┌─ GIVEN ENTRIES
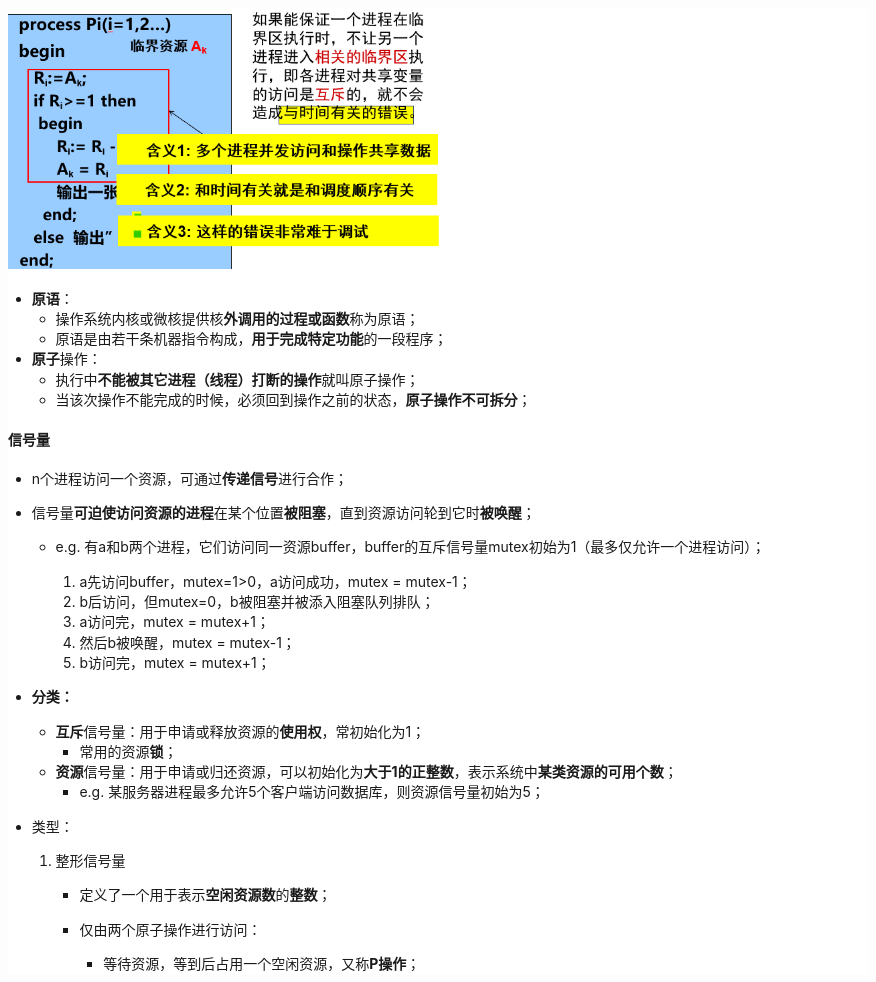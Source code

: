 <img src="操作系统基础.assets/image-20200807164754581.png" alt="image-20200807164754581" style="zoom:67%;" />

-   **原语**：
    -   操作系统内核或微核提供核**外调用的过程或函数**称为原语；
    -   原语是由若干条机器指令构成，**用于完成特定功能**的一段程序；
-   **原子**操作：
    -   执行中**不能被其它进程（线程）打断的操作**就叫原子操作；
    -   当该次操作不能完成的时候，必须回到操作之前的状态，**原子操作不可拆分**；

#### 信号量

-   n个进程访问一个资源，可通过**传递信号**进行合作；
-   信号量**可迫使访问资源的进程**在某个位置**被阻塞**，直到资源访问轮到它时**被唤醒**；

    -   e.g. 有a和b两个进程，它们访问同一资源buffer，buffer的互斥信号量mutex初始为1（最多仅允许一个进程访问）；

        1.  a先访问buffer，mutex=1>0，a访问成功，mutex = mutex-1；
		2.  b后访问，但mutex=0，b被阻塞并被添入阻塞队列排队；
        3.  a访问完，mutex = mutex+1；
        4.  然后b被唤醒，mutex = mutex-1；
        5.  b访问完，mutex = mutex+1；
-   **分类：**
    -   **互斥**信号量：用于申请或释放资源的**使用权**，常初始化为1；
        -   常用的资源**锁**；
    -   **资源**信号量：用于申请或归还资源，可以初始化为**大于1的正整数**，表示系统中**某类资源的可用个数**；
        -   e.g. 某服务器进程最多允许5个客户端访问数据库，则资源信号量初始为5；
-   类型：
    1.  整形信号量

        -   定义了一个用于表示**空闲资源数**的**整数**；

        -   仅由两个原子操作进行访问：

            -   等待资源，等到后占用一个空闲资源，又称**P操作**；
            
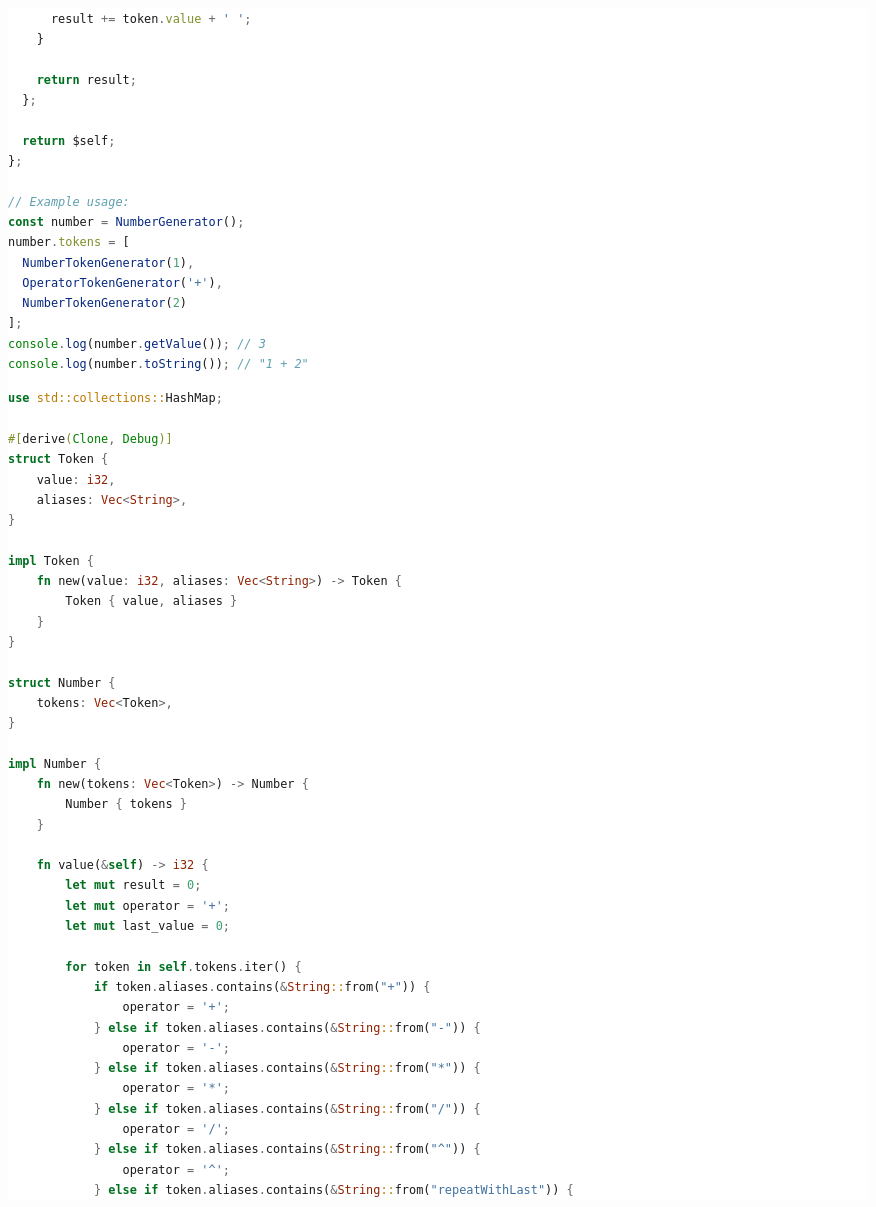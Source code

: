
 ```js
      result += token.value + ' ';
    }

    return result;
  };

  return $self;
};

// Example usage:
const number = NumberGenerator();
number.tokens = [
  NumberTokenGenerator(1),
  OperatorTokenGenerator('+'),
  NumberTokenGenerator(2)
];
console.log(number.getValue()); // 3
console.log(number.toString()); // "1 + 2"


```


```rs
use std::collections::HashMap;

#[derive(Clone, Debug)]
struct Token {
    value: i32,
    aliases: Vec<String>,
}

impl Token {
    fn new(value: i32, aliases: Vec<String>) -> Token {
        Token { value, aliases }
    }
}

struct Number {
    tokens: Vec<Token>,
}

impl Number {
    fn new(tokens: Vec<Token>) -> Number {
        Number { tokens }
    }

    fn value(&self) -> i32 {
        let mut result = 0;
        let mut operator = '+';
        let mut last_value = 0;

        for token in self.tokens.iter() {
            if token.aliases.contains(&String::from("+")) {
                operator = '+';
            } else if token.aliases.contains(&String::from("-")) {
                operator = '-';
            } else if token.aliases.contains(&String::from("*")) {
                operator = '*';
            } else if token.aliases.contains(&String::from("/")) {
                operator = '/';
            } else if token.aliases.contains(&String::from("^")) {
                operator = '^';
            } else if token.aliases.contains(&String::from("repeatWithLast")) {
```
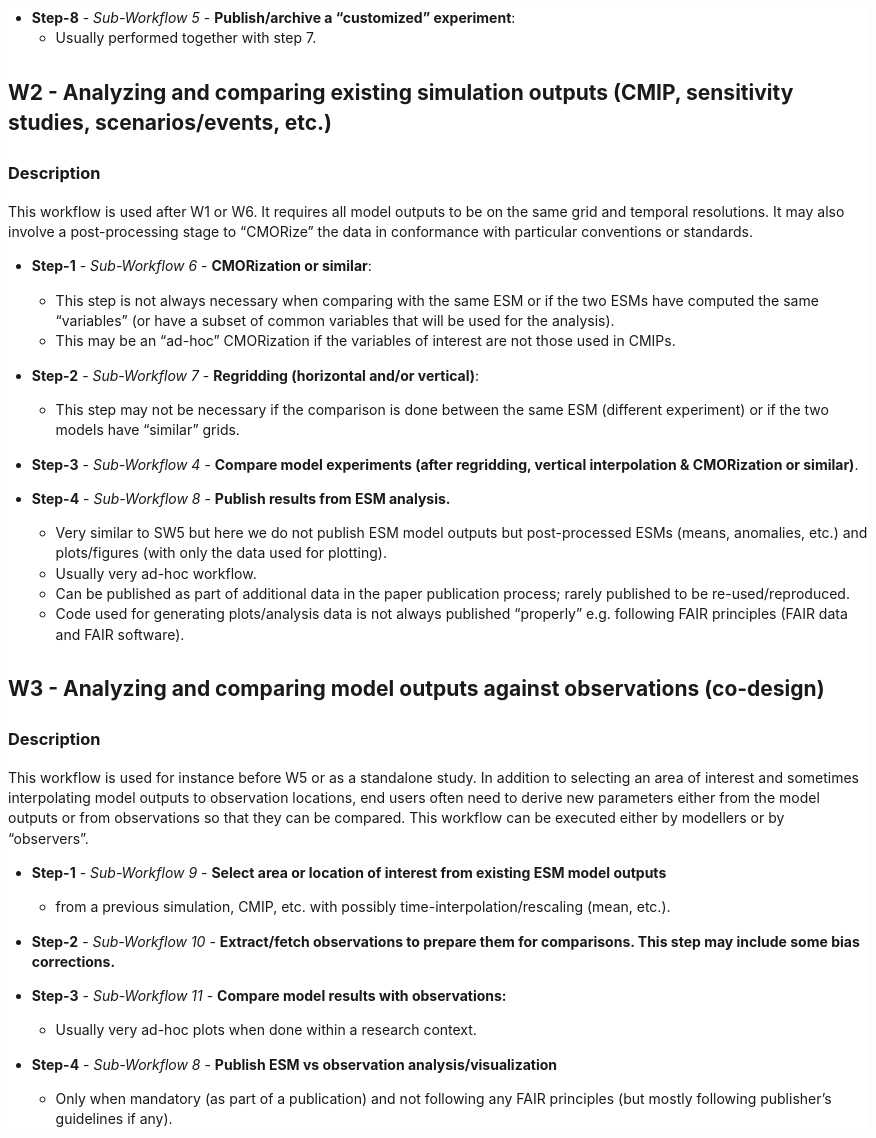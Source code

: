 - **Step-8** -  *Sub-Workflow 5* - **Publish/archive a “customized” experiment**:
    - Usually performed together with step 7.


## W2 - Analyzing and comparing existing simulation outputs (CMIP, sensitivity studies, scenarios/events, etc.)

### Description
This workflow is used after W1 or W6. It requires all model outputs to be on the same grid and temporal resolutions. It may also involve a post-processing stage to “CMORize” the data in conformance with particular conventions or standards.

- **Step-1** -  *Sub-Workflow 6* - **CMORization or similar**:
    - This step is not always necessary when comparing with the same ESM or if the two ESMs have computed the same “variables” (or have a subset of common variables that will be used for the analysis).
    - This may be an “ad-hoc” CMORization if the variables of interest are not those used in CMIPs.

- **Step-2** -  *Sub-Workflow 7* - **Regridding (horizontal and/or vertical)**:
    - This step may not be necessary if the comparison is done between the same ESM (different experiment) or if the two models have “similar” grids.

- **Step-3** -  *Sub-Workflow 4* - **Compare model experiments (after regridding, vertical interpolation & CMORization or similar)**.

- **Step-4** -  *Sub-Workflow 8* - **Publish results from ESM analysis.**
    - Very similar to SW5 but here we do not publish ESM model outputs but post-processed ESMs (means, anomalies, etc.) and plots/figures (with only the data used for plotting).
    - Usually very ad-hoc workflow.
    - Can be published as part of additional data in the paper publication process; rarely published to be re-used/reproduced.
    - Code used for generating plots/analysis data is not always published “properly” e.g. following FAIR principles (FAIR data and FAIR software).


## W3 - Analyzing and comparing model outputs against observations (co-design)

### Description
This workflow is used for instance before W5 or as a standalone study. In addition to selecting an area of interest and sometimes interpolating model outputs to observation locations, end users often need to derive new parameters either from the model outputs or from observations so that they can be compared. This workflow can be executed either by modellers or by “observers”.

- **Step-1** -  *Sub-Workflow 9* - **Select area or location of interest from existing ESM model outputs**
    - from a previous simulation, CMIP, etc. with possibly time-interpolation/rescaling (mean, etc.).

- **Step-2** -  *Sub-Workflow 10* - **Extract/fetch observations to prepare them for comparisons. This step may include some bias corrections.**

- **Step-3** -  *Sub-Workflow 11* - **Compare model results with observations:**
    - Usually very ad-hoc plots when done within a research context.

- **Step-4** -  *Sub-Workflow 8* - **Publish ESM vs observation analysis/visualization**
    - Only when mandatory (as part of a publication) and not following any FAIR principles (but mostly following publisher’s guidelines if any).
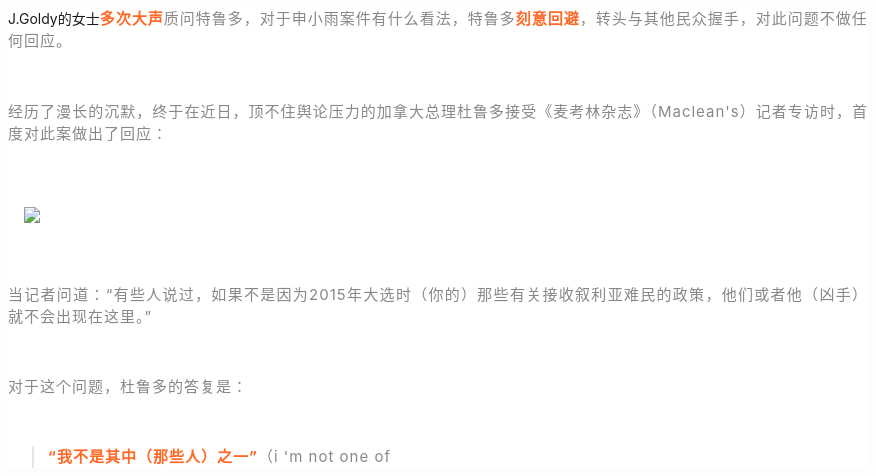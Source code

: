 J.Goldy的女士</span><strong><span style="font-size: 15px;letter-spacing: 1px;color: rgb(255, 104, 39);">多次大声</span></strong><span style="font-size: 15px;color: rgb(136, 136, 136);letter-spacing: 1px;">质问特鲁多，对于申小雨案件有什么看法，特鲁多</span><strong><span style="font-size: 15px;letter-spacing: 1px;color: rgb(255, 104, 39);">刻意回避</span></strong><span style="font-size: 15px;color: rgb(136, 136, 136);letter-spacing: 1px;">，转头与其他民众握手，对此问题不做任何回应。</span></span></p><p><span style="color: rgb(136, 136, 136);letter-spacing: 1px;font-size: 15px;"><br></span></p><p style="text-align: justify;"><span style="color: rgb(136, 136, 136);letter-spacing: 1px;font-size: 15px;">经历了漫长的沉默，终于在近日，顶不住舆论压力的加拿大总理杜鲁多接受《麦考林杂志》（Maclean's）记者专访时，首度对此案做出了回应：</span></p><p style="max-width: 100%;min-height: 1em;color: rgb(51, 51, 51);font-family: -apple-system-font, BlinkMacSystemFont, &quot;Helvetica Neue&quot;, &quot;PingFang SC&quot;, &quot;Hiragino Sans GB&quot;, &quot;Microsoft YaHei UI&quot;, &quot;Microsoft YaHei&quot;, Arial, sans-serif;font-size: 17px;letter-spacing: 0.544px;text-align: justify;white-space: normal;background-color: rgb(255, 255, 255);box-sizing: border-box !important;word-wrap: break-word !important;"><br style="max-width: 100%;box-sizing: border-box !important;word-wrap: break-word !important;"></p><p style="margin-right: 16px;margin-left: 16px;max-width: 100%;min-height: 1em;color: rgb(51, 51, 51);font-family: -apple-system-font, BlinkMacSystemFont, &quot;Helvetica Neue&quot;, &quot;PingFang SC&quot;, &quot;Hiragino Sans GB&quot;, &quot;Microsoft YaHei UI&quot;, &quot;Microsoft YaHei&quot;, Arial, sans-serif;font-size: 17px;letter-spacing: 0.544px;text-align: justify;white-space: normal;background-color: rgb(255, 255, 255);line-height: 1.75em;box-sizing: border-box !important;word-wrap: break-word !important;"><img class="" data-croporisrc="https://mmbiz.qpic.cn/mmbiz_jpg/bV0g0874ZpcyicOBbxxAOz0kTY6mqSzfXN0AnIibCpPVkCtN9z4l5Bq4bvmtUym0dRJlyKQmSiaL2aJscVCNR11iaw/?wx_fmt=jpeg" data-cropx1="0" data-cropx2="1080" data-cropy1="5.806451612903225" data-cropy2="1511.6129032258063" data-ratio="1.3944444444444444" data-s="300,640" data-type="jpeg" data-w="1080" data-src="https://mmbiz.qpic.cn/mmbiz_jpg/bV0g0874ZpcyicOBbxxAOz0kTY6mqSzfX5qH7079H9UgQRicUmaFHoEY4KuedOj1GAZBHOK91zcwy8fyQa7xoIOg/640?wx_fmt=jpeg" style="box-sizing: border-box !important;word-wrap: break-word !important;width: 558px !important;visibility: visible !important;" src="./images/image_14.jpg"></p><p><br style="max-width: 100%;box-sizing: border-box !important;word-wrap: break-word !important;"></p><p style="text-align: justify;"><span style="letter-spacing: 1px;color: rgb(136, 136, 136);font-size: 15px;">当记者问道：“有些人说过，如果不是因为2015年大选时（你的）那些有关接收叙利亚难民的政策，他们或者他（凶手）就不会出现在这里。”</span></p><p><br style="max-width: 100%;box-sizing: border-box !important;word-wrap: break-word !important;"></p><p style="text-align: justify;"><span style="letter-spacing: 1px;color: rgb(136, 136, 136);font-size: 15px;">对于这个问题，杜鲁多的答复是：</span></p><p><br style="max-width: 100%;box-sizing: border-box !important;word-wrap: break-word !important;"></p><blockquote><p style="text-align: justify;"><span style="font-size: 15px;"><strong><span style="font-size: 15px;letter-spacing: 1px;color: rgb(255, 104, 39);">“我不是其中（那些人）之一”</span></strong><span style="font-size: 15px;letter-spacing: 1px;color: rgb(136, 136, 136);">（i 'm not one of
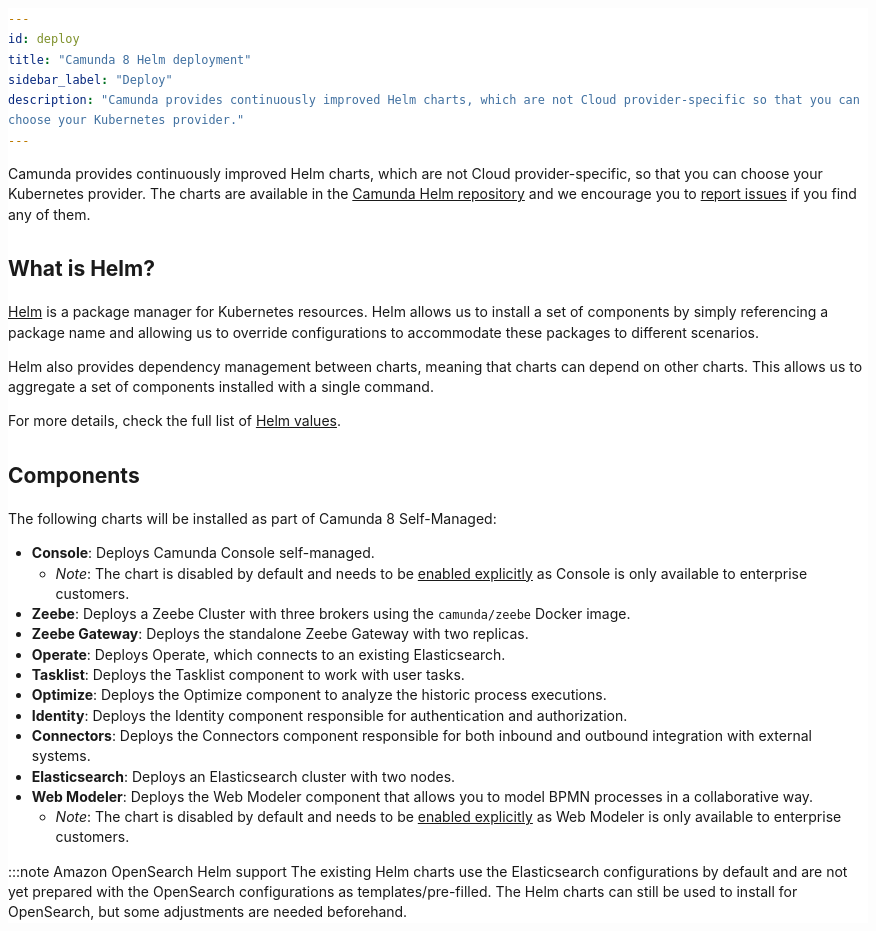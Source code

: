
 ```yaml
---
id: deploy
title: "Camunda 8 Helm deployment"
sidebar_label: "Deploy"
description: "Camunda provides continuously improved Helm charts, which are not Cloud provider-specific so that you can choose your Kubernetes provider."
---
```


Camunda provides continuously improved Helm charts, which are not Cloud provider-specific, so that you can choose your Kubernetes provider. The charts are available in the [Camunda Helm repository](https://artifacthub.io/packages/helm/camunda/camunda-platform) and we encourage you to [report issues](https://github.com/camunda/camunda-platform-helm/issues) if you find any of them.

## What is Helm?

[Helm](https://helm.sh/) is a package manager for Kubernetes resources. Helm allows us to install a set of components by simply referencing a package name and allowing us to override configurations to accommodate these packages to different scenarios.

Helm also provides dependency management between charts, meaning that charts can depend on other charts. This allows us to aggregate a set of components installed with a single command.

For more details, check the full list of [Helm values](https://artifacthub.io/packages/helm/camunda/camunda-platform#parameters).

## Components

The following charts will be installed as part of Camunda 8 Self-Managed:

- **Console**: Deploys Camunda Console self-managed.
  - _Note_: The chart is disabled by default and needs to be [enabled explicitly](#install-console) as Console is only available to enterprise customers.
- **Zeebe**: Deploys a Zeebe Cluster with three brokers using the `camunda/zeebe` Docker image.
- **Zeebe Gateway**: Deploys the standalone Zeebe Gateway with two replicas.
- **Operate**: Deploys Operate, which connects to an existing Elasticsearch.
- **Tasklist**: Deploys the Tasklist component to work with user tasks.
- **Optimize**: Deploys the Optimize component to analyze the historic process executions.
- **Identity**: Deploys the Identity component responsible for authentication and authorization.
- **Connectors**: Deploys the Connectors component responsible for both inbound and outbound integration with external systems.
- **Elasticsearch**: Deploys an Elasticsearch cluster with two nodes.
- **Web Modeler**: Deploys the Web Modeler component that allows you to model BPMN processes in a collaborative way.
  - _Note_: The chart is disabled by default and needs to be [enabled explicitly](#install-web-modeler) as Web Modeler is only available to enterprise customers.

:::note Amazon OpenSearch Helm support
The existing Helm charts use the Elasticsearch configurations by default and are not yet prepared with the OpenSearch configurations as templates/pre-filled. The Helm charts can still be used to install for OpenSearch, but some adjustments are needed beforehand.
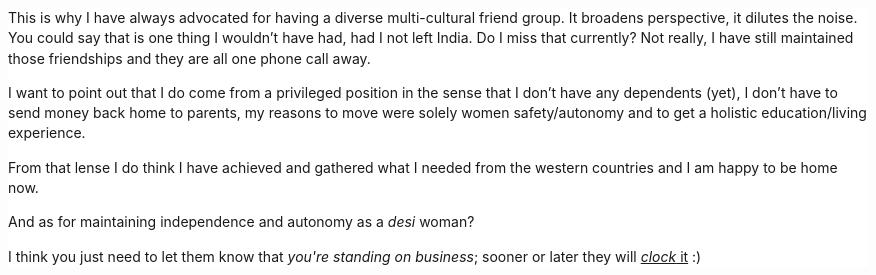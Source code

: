 This is why I have always advocated for having a diverse multi-cultural friend group.  It broadens perspective, it dilutes the noise. You could say that is one thing I wouldn’t have had, had I not left India. Do I miss that currently? Not really, I have still maintained those friendships and they are all one phone call away.

I want to point out that I do come from a privileged position in the sense that I don’t have any dependents (yet), I don’t have to send money back home to parents, my reasons to move were solely women safety/autonomy and to get a holistic education/living experience.

From that lense I do think I have achieved and gathered what I needed from the western countries and I am happy to be home now.

And as for maintaining independence and autonomy as a _desi_ woman?

I think you just need to let them know that _you're standing on business_; sooner or later they will [_clock_ it](https://thunderdungeon.com/2025/06/17/its-not-clocking-to-you-that-im-standing-on-business-the-new-bieber-meme/) :)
└─
#### ABOUT THIS TASK
Your task is to collect every line above that contains the word "observations".

#### ANSWER AREA
## W3 - Analyzing and comparing model outputs against observations (co-design)
This workflow is used for instance before W5 or as a standalone study. In addition to selecting an area of interest and sometimes interpolating model outputs to observation locations, end users often need to derive new parameters either from the model outputs or from observations so that they can be compared. This workflow can be executed either by modellers or by “observers”.
- **Step-2** -  *Sub-Workflow 10* - **Extract/fetch observations to prepare them for comparisons. This step may include some bias corrections.**
- **Step-3** -  *Sub-Workflow 11* - **Compare model results with observations:**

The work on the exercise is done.